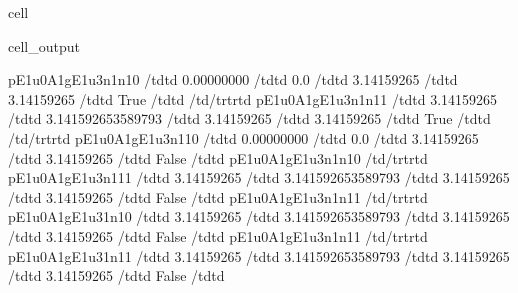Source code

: \documentclass[letterpaper,table,10pt,english]{jupyterBook}
\begin{document}
\begin{sphinxuseclass}{cell}
\begin{sphinxVerbatimOutput}
\begin{sphinxuseclass}{cell_output}
\begin{sphinxVerbatim}[commandchars=\\\{\}]
p\PYGZus{}E1u\PYGZus{}0\PYGZus{}A1g\PYGZus{}E1u\PYGZus{}3\PYGZus{}n1\PYGZus{}n1\PYGZus{}0 \PYGZlt{}/td\PYGZgt{}\PYGZlt{}td\PYGZgt{}  0.00000000 \PYGZlt{}/td\PYGZgt{}\PYGZlt{}td\PYGZgt{} 0.0 \PYGZlt{}/td\PYGZgt{}\PYGZlt{}td\PYGZgt{} \PYGZhy{}3.14159265 \PYGZlt{}/td\PYGZgt{}\PYGZlt{}td\PYGZgt{}  3.14159265 \PYGZlt{}/td\PYGZgt{}\PYGZlt{}td\PYGZgt{} True \PYGZlt{}/td\PYGZgt{}\PYGZlt{}td\PYGZgt{}  \PYGZlt{}/td\PYGZgt{}\PYGZlt{}/tr\PYGZgt{}\PYGZlt{}tr\PYGZgt{}\PYGZlt{}td\PYGZgt{} p\PYGZus{}E1u\PYGZus{}0\PYGZus{}A1g\PYGZus{}E1u\PYGZus{}3\PYGZus{}n1\PYGZus{}n1\PYGZus{}1 \PYGZlt{}/td\PYGZgt{}\PYGZlt{}td\PYGZgt{}  3.14159265 \PYGZlt{}/td\PYGZgt{}\PYGZlt{}td\PYGZgt{} 3.141592653589793 \PYGZlt{}/td\PYGZgt{}\PYGZlt{}td\PYGZgt{} \PYGZhy{}3.14159265 \PYGZlt{}/td\PYGZgt{}\PYGZlt{}td\PYGZgt{}  3.14159265 \PYGZlt{}/td\PYGZgt{}\PYGZlt{}td\PYGZgt{} True \PYGZlt{}/td\PYGZgt{}\PYGZlt{}td\PYGZgt{}  \PYGZlt{}/td\PYGZgt{}\PYGZlt{}/tr\PYGZgt{}\PYGZlt{}tr\PYGZgt{}\PYGZlt{}td\PYGZgt{} p\PYGZus{}E1u\PYGZus{}0\PYGZus{}A1g\PYGZus{}E1u\PYGZus{}3\PYGZus{}n1\PYGZus{}1\PYGZus{}0 \PYGZlt{}/td\PYGZgt{}\PYGZlt{}td\PYGZgt{}  0.00000000 \PYGZlt{}/td\PYGZgt{}\PYGZlt{}td\PYGZgt{} 0.0 \PYGZlt{}/td\PYGZgt{}\PYGZlt{}td\PYGZgt{} \PYGZhy{}3.14159265 \PYGZlt{}/td\PYGZgt{}\PYGZlt{}td\PYGZgt{}  3.14159265 \PYGZlt{}/td\PYGZgt{}\PYGZlt{}td\PYGZgt{} False \PYGZlt{}/td\PYGZgt{}\PYGZlt{}td\PYGZgt{} p\PYGZus{}E1u\PYGZus{}0\PYGZus{}A1g\PYGZus{}E1u\PYGZus{}3\PYGZus{}n1\PYGZus{}n1\PYGZus{}0 \PYGZlt{}/td\PYGZgt{}\PYGZlt{}/tr\PYGZgt{}\PYGZlt{}tr\PYGZgt{}\PYGZlt{}td\PYGZgt{} p\PYGZus{}E1u\PYGZus{}0\PYGZus{}A1g\PYGZus{}E1u\PYGZus{}3\PYGZus{}n1\PYGZus{}1\PYGZus{}1 \PYGZlt{}/td\PYGZgt{}\PYGZlt{}td\PYGZgt{}  3.14159265 \PYGZlt{}/td\PYGZgt{}\PYGZlt{}td\PYGZgt{} 3.141592653589793 \PYGZlt{}/td\PYGZgt{}\PYGZlt{}td\PYGZgt{} \PYGZhy{}3.14159265 \PYGZlt{}/td\PYGZgt{}\PYGZlt{}td\PYGZgt{}  3.14159265 \PYGZlt{}/td\PYGZgt{}\PYGZlt{}td\PYGZgt{} False \PYGZlt{}/td\PYGZgt{}\PYGZlt{}td\PYGZgt{} p\PYGZus{}E1u\PYGZus{}0\PYGZus{}A1g\PYGZus{}E1u\PYGZus{}3\PYGZus{}n1\PYGZus{}n1\PYGZus{}1 \PYGZlt{}/td\PYGZgt{}\PYGZlt{}/tr\PYGZgt{}\PYGZlt{}tr\PYGZgt{}\PYGZlt{}td\PYGZgt{} p\PYGZus{}E1u\PYGZus{}0\PYGZus{}A1g\PYGZus{}E1u\PYGZus{}3\PYGZus{}1\PYGZus{}n1\PYGZus{}0 \PYGZlt{}/td\PYGZgt{}\PYGZlt{}td\PYGZgt{}  3.14159265 \PYGZlt{}/td\PYGZgt{}\PYGZlt{}td\PYGZgt{} 3.141592653589793 \PYGZlt{}/td\PYGZgt{}\PYGZlt{}td\PYGZgt{} \PYGZhy{}3.14159265 \PYGZlt{}/td\PYGZgt{}\PYGZlt{}td\PYGZgt{}  3.14159265 \PYGZlt{}/td\PYGZgt{}\PYGZlt{}td\PYGZgt{} False \PYGZlt{}/td\PYGZgt{}\PYGZlt{}td\PYGZgt{} p\PYGZus{}E1u\PYGZus{}0\PYGZus{}A1g\PYGZus{}E1u\PYGZus{}3\PYGZus{}n1\PYGZus{}n1\PYGZus{}1 \PYGZlt{}/td\PYGZgt{}\PYGZlt{}/tr\PYGZgt{}\PYGZlt{}tr\PYGZgt{}\PYGZlt{}td\PYGZgt{} p\PYGZus{}E1u\PYGZus{}0\PYGZus{}A1g\PYGZus{}E1u\PYGZus{}3\PYGZus{}1\PYGZus{}n1\PYGZus{}1 \PYGZlt{}/td\PYGZgt{}\PYGZlt{}td\PYGZgt{}  3.14159265 \PYGZlt{}/td\PYGZgt{}\PYGZlt{}td\PYGZgt{} 3.141592653589793 \PYGZlt{}/td\PYGZgt{}\PYGZlt{}td\PYGZgt{} \PYGZhy{}3.14159265 \PYGZlt{}/td\PYGZgt{}\PYGZlt{}td\PYGZgt{}  3.14159265 \PYGZlt{}/td\PYGZgt{}\PYGZlt{}td\PYGZgt{} False \PYGZlt{}/td\PYGZgt{}\PYGZlt{}td\PYGZgt{} 
\end{sphinxVerbatim}
\end{sphinxuseclass}
\end{sphinxVerbatimOutput}
\end{sphinxuseclass}
\end{document}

AIM OF THE EXERCISE -
Take each line above that holds the string "sphinxVerbatimOutput" and copy it.

WRITTEN SOLUTION -
\begin{sphinxVerbatimOutput}
\end{sphinxVerbatimOutput}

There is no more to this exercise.